Stored data:
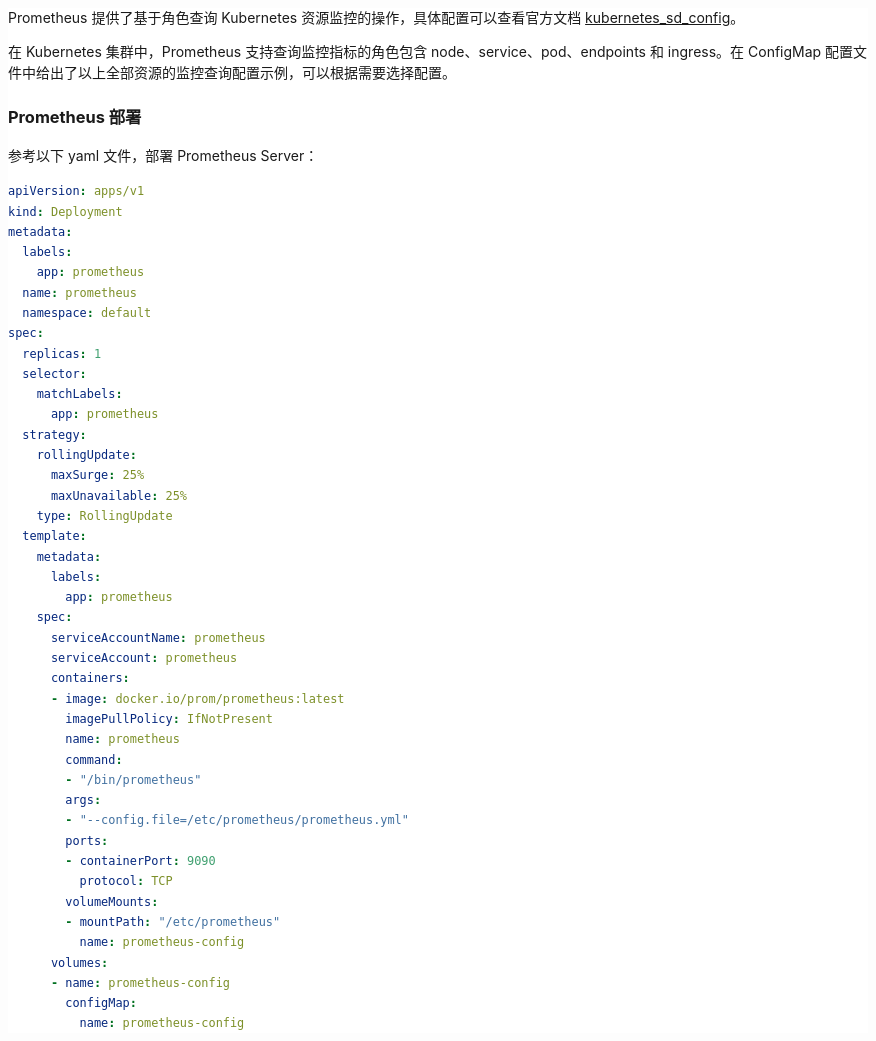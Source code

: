 Prometheus 提供了基于角色查询 Kubernetes 资源监控的操作，具体配置可以查看官方文档
[kubernetes_sd_config](https://prometheus.io/docs/prometheus/latest/configuration/configuration/#kubernetes_sd_config)。

在 Kubernetes 集群中，Prometheus 支持查询监控指标的角色包含 node、service、pod、endpoints 和 ingress。在 ConfigMap 配置文件中给出了以上全部资源的监控查询配置示例，可以根据需要选择配置。

### Prometheus 部署

参考以下 yaml 文件，部署 Prometheus Server：

```yaml
apiVersion: apps/v1
kind: Deployment
metadata:
  labels:
    app: prometheus
  name: prometheus
  namespace: default
spec:
  replicas: 1
  selector:
    matchLabels:
      app: prometheus
  strategy:
    rollingUpdate:
      maxSurge: 25%
      maxUnavailable: 25%
    type: RollingUpdate
  template:
    metadata:
      labels:
        app: prometheus
    spec:
      serviceAccountName: prometheus
      serviceAccount: prometheus
      containers:
      - image: docker.io/prom/prometheus:latest
        imagePullPolicy: IfNotPresent
        name: prometheus
        command:
        - "/bin/prometheus"
        args:
        - "--config.file=/etc/prometheus/prometheus.yml"
        ports:
        - containerPort: 9090
          protocol: TCP
        volumeMounts:
        - mountPath: "/etc/prometheus"
          name: prometheus-config
      volumes:
      - name: prometheus-config
        configMap:
          name: prometheus-config
```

HOW TO COMPLETE THIS TASK
Treating the line with "[kubernetes_sd" as the last line to include, retype the records exactly from their first line, excluding pictures.

SOLUTION FOR THIS PROBLEM
Source code

: Prometheus 提供了基于角色查询 Kubernetes 资源监控的操作，具体配置可以查看官方文档
[kubernetes_sd_config](https://prometheus.io/docs/prometheus/latest/configuration/configuration/#kubernetes_sd_config)。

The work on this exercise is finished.